*** EXTRACTED DATA Section Begins ***
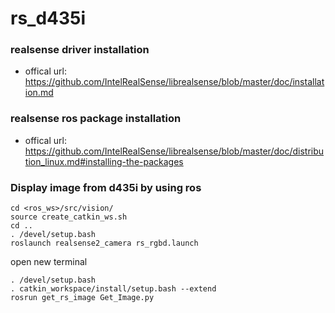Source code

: # rs_d435i

### realsense driver installation
- offical url: https://github.com/IntelRealSense/librealsense/blob/master/doc/installation.md

### realsense ros package installation
- offical url: https://github.com/IntelRealSense/librealsense/blob/master/doc/distribution_linux.md#installing-the-packages

### Display image from d435i by using ros
```  
cd <ros_ws>/src/vision/
source create_catkin_ws.sh
cd ..
. /devel/setup.bash
roslaunch realsense2_camera rs_rgbd.launch
```

open new terminal

```
. /devel/setup.bash 
. catkin_workspace/install/setup.bash --extend
rosrun get_rs_image Get_Image.py
```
*** EXTRACTED DATA Section Ends ***
A bare number should be your reply: how many lines in the entries above include the word "https".

> [WRITTEN ANSWER] 2